# Math Help - Using triple integrals to find centre of gravity of an object with varying density

1. ## Using triple integrals to find centre of gravity of an object with varying density

i have a really hard homework question where i have spent hours trying to figure it out.
the question is;
find the centre of gravity of a solid bound by $z=1-y^2$ (for y>=0), z=0, y=0, x=-1 and x=1 which has a mass density of $rho(x,y,z)=yz$ grams/m^3.
i have done some research on the web and found that the centre of gravity of an object with varying density is cg * W = g * SSS x * rho(x,y,z) dx dy dz where cg is center of gravity, W is weight(which i dont have), g is gravity(which is also not specified), SSS indicates a triple integral with respect to dx,dy,dz and rho(x,y,z) is the object density.

i asked my lecturer about it and this is what she replied;
You need an integral to find the mass (this will be just a number, not a function). You then need an integral to find the x-coordinate of the centre of gravity (this will also be just a number, not a function). Then one for the y-component and then one for the z-component. So in total, you should do 4 triple integrals.

2. This is very strange. Since this is homework, you must be taking a class in which you are being taught this, yet you used the internet to find a formula that should be in your text book- and you appear not to know how to use an integral to find the weight of an object with given density. All of those should have been covered in class before you were given homework like this.
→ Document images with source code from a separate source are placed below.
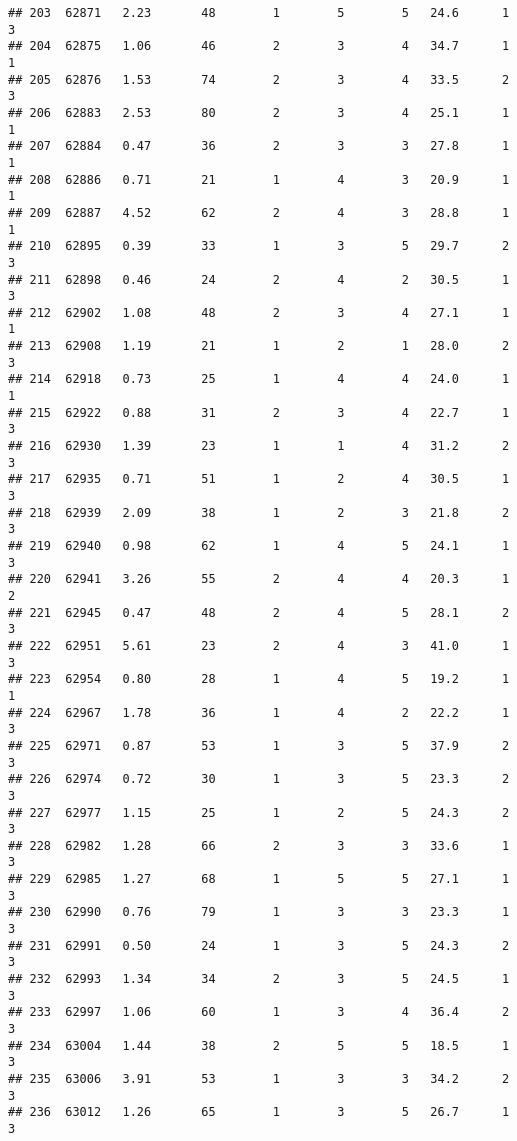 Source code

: \documentclass[
]{article}
\begin{document}
\begin{verbatim}
## 203  62871   2.23       48        1        5        5   24.6      1      3
## 204  62875   1.06       46        2        3        4   34.7      1      1
## 205  62876   1.53       74        2        3        4   33.5      2      3
## 206  62883   2.53       80        2        3        4   25.1      1      1
## 207  62884   0.47       36        2        3        3   27.8      1      1
## 208  62886   0.71       21        1        4        3   20.9      1      1
## 209  62887   4.52       62        2        4        3   28.8      1      1
## 210  62895   0.39       33        1        3        5   29.7      2      3
## 211  62898   0.46       24        2        4        2   30.5      1      3
## 212  62902   1.08       48        2        3        4   27.1      1      1
## 213  62908   1.19       21        1        2        1   28.0      2      3
## 214  62918   0.73       25        1        4        4   24.0      1      1
## 215  62922   0.88       31        2        3        4   22.7      1      3
## 216  62930   1.39       23        1        1        4   31.2      2      3
## 217  62935   0.71       51        1        2        4   30.5      1      3
## 218  62939   2.09       38        1        2        3   21.8      2      3
## 219  62940   0.98       62        1        4        5   24.1      1      3
## 220  62941   3.26       55        2        4        4   20.3      1      2
## 221  62945   0.47       48        2        4        5   28.1      2      3
## 222  62951   5.61       23        2        4        3   41.0      1      3
## 223  62954   0.80       28        1        4        5   19.2      1      1
## 224  62967   1.78       36        1        4        2   22.2      1      3
## 225  62971   0.87       53        1        3        5   37.9      2      3
## 226  62974   0.72       30        1        3        5   23.3      2      3
## 227  62977   1.15       25        1        2        5   24.3      2      3
## 228  62982   1.28       66        2        3        3   33.6      1      3
## 229  62985   1.27       68        1        5        5   27.1      1      3
## 230  62990   0.76       79        1        3        3   23.3      1      3
## 231  62991   0.50       24        1        3        5   24.3      2      3
## 232  62993   1.34       34        2        3        5   24.5      1      3
## 233  62997   1.06       60        1        3        4   36.4      2      3
## 234  63004   1.44       38        2        5        5   18.5      1      3
## 235  63006   3.91       53        1        3        3   34.2      2      3
## 236  63012   1.26       65        1        3        5   26.7      1      3

\end{verbatim}
\end{document}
One of the very first things you should have learned about triple integrals is that they can be used to find the volume of a three-dimensional region. And, in particular, if you are given the region as bounded by x= a, x= b, y= c, y= d, z= e, z= f(x,y) (where f(x,y) is a function of x and y) then its volume is given by
$\int_{x= a}^b \int_{y= c}^d\int_{z= e}^{f(x,y)} dzdydx$

And if the density is given by $\rho(x,y,z)$, you just include that instead of "1" as integrand to find the mass:
$\int_{x= a}^b \int_{y= c}^d\int_{z= e}^{f(x,y)} \rho(x, y, z) dzdydx$

"Weight" is the density times g but you don't really need g- it will cancel out. The "center of mass" is exactly the same as the "center of gravity".

The x- coordinate of the center of mass is given by
$\int_{x= a}^b \int_{y= c}^d\int_{z= e}^{f(x,y)} x\rho(x,y,z) dzdydx$
divided by the mass. The y-coordinate is given by
$\int_{x= a}^b \int_{y= c}^d\int_{z= e}^{f(x,y)} y\rho(x,y,z) dzdydx$
and the z- coordinate is given by
$\int_{x= a}^b \int_{y= c}^d\int_{z= e}^{f(x,y)} z\rho(x,y,z) dzdydx$

The mass integral (which has no "x", "y", or "z" multiplying $\rho(x,y,z)$) and those three integrals are the four integrals your lecturer wsa refering to. In your problem, $f(x,y)= 1- y^2$, $\rho(x,y,z)= yz$, a= -1, b= 1, (x between -1 and 1), c= 0 ( $y\ge 0$, and e= 0 (z= 0), but you do not give an upper bound on y. An upper bound for y, either as a number or as a function of x, must be given in order for this region to be properly defined.

3. thanks very much for that, it cleared up a lot.

with the y upper bound (y=d), am i right in thinking that it can be found by using z=1-y^2 where z=0? this would give me an upper limit of y=1 (d=1).